→ Aim of the exercise:
Report all lines of the data below that hold the word "words".

*** Extracted entries Section Begins ***

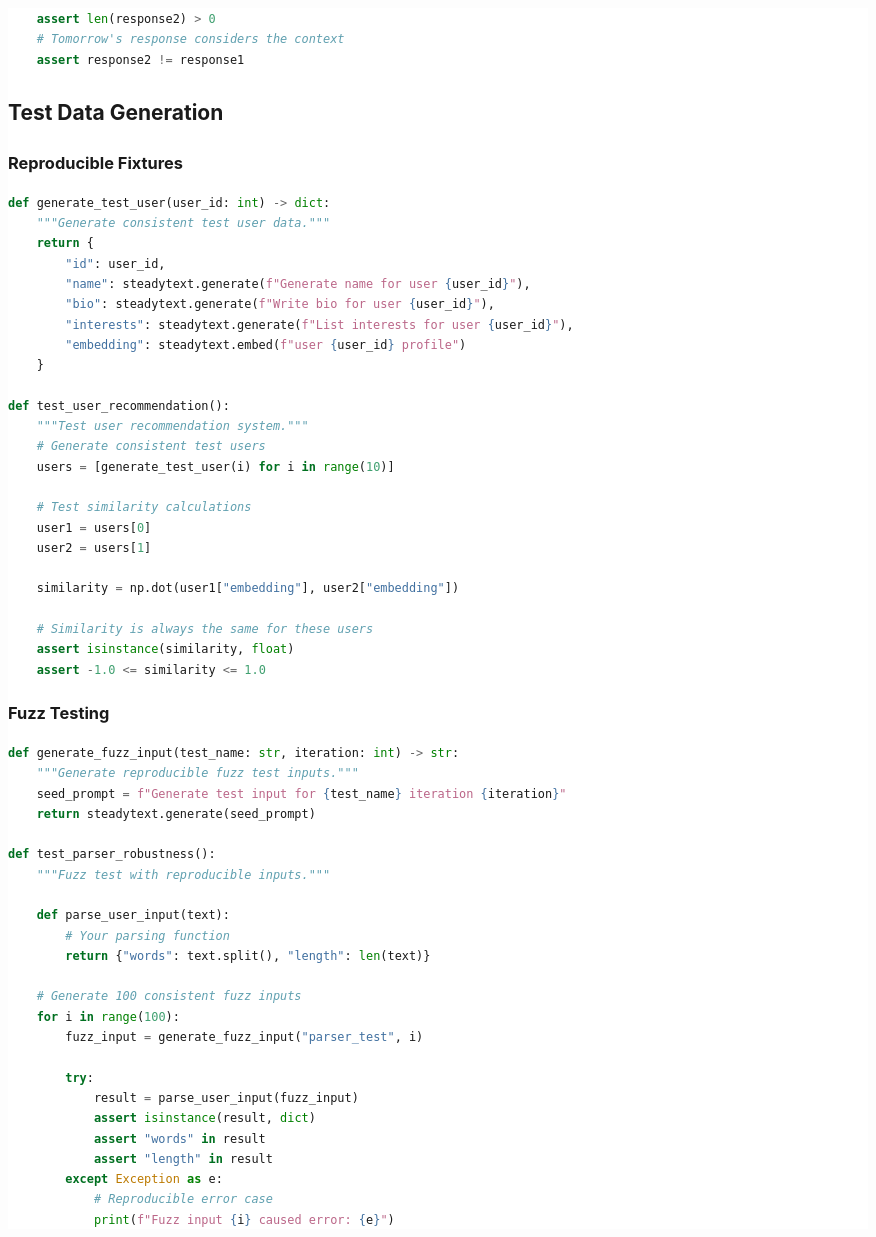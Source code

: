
 ```python
    assert len(response2) > 0
    # Tomorrow's response considers the context
    assert response2 != response1
```

## Test Data Generation

### Reproducible Fixtures

```python
def generate_test_user(user_id: int) -> dict:
    """Generate consistent test user data."""
    return {
        "id": user_id,
        "name": steadytext.generate(f"Generate name for user {user_id}"),
        "bio": steadytext.generate(f"Write bio for user {user_id}"),
        "interests": steadytext.generate(f"List interests for user {user_id}"),
        "embedding": steadytext.embed(f"user {user_id} profile")
    }

def test_user_recommendation():
    """Test user recommendation system."""
    # Generate consistent test users
    users = [generate_test_user(i) for i in range(10)]
    
    # Test similarity calculations
    user1 = users[0]
    user2 = users[1]
    
    similarity = np.dot(user1["embedding"], user2["embedding"])
    
    # Similarity is always the same for these users
    assert isinstance(similarity, float)
    assert -1.0 <= similarity <= 1.0
```

### Fuzz Testing

```python
def generate_fuzz_input(test_name: str, iteration: int) -> str:
    """Generate reproducible fuzz test inputs."""
    seed_prompt = f"Generate test input for {test_name} iteration {iteration}"
    return steadytext.generate(seed_prompt)

def test_parser_robustness():
    """Fuzz test with reproducible inputs."""
    
    def parse_user_input(text):
        # Your parsing function
        return {"words": text.split(), "length": len(text)}
    
    # Generate 100 consistent fuzz inputs
    for i in range(100):
        fuzz_input = generate_fuzz_input("parser_test", i)
        
        try:
            result = parse_user_input(fuzz_input)
            assert isinstance(result, dict)
            assert "words" in result
            assert "length" in result
        except Exception as e:
            # Reproducible error case
            print(f"Fuzz input {i} caused error: {e}")
```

*** Extracted entries Section Ends ***

→ Answer section:
        return {"words": text.split(), "length": len(text)}
            assert "words" in result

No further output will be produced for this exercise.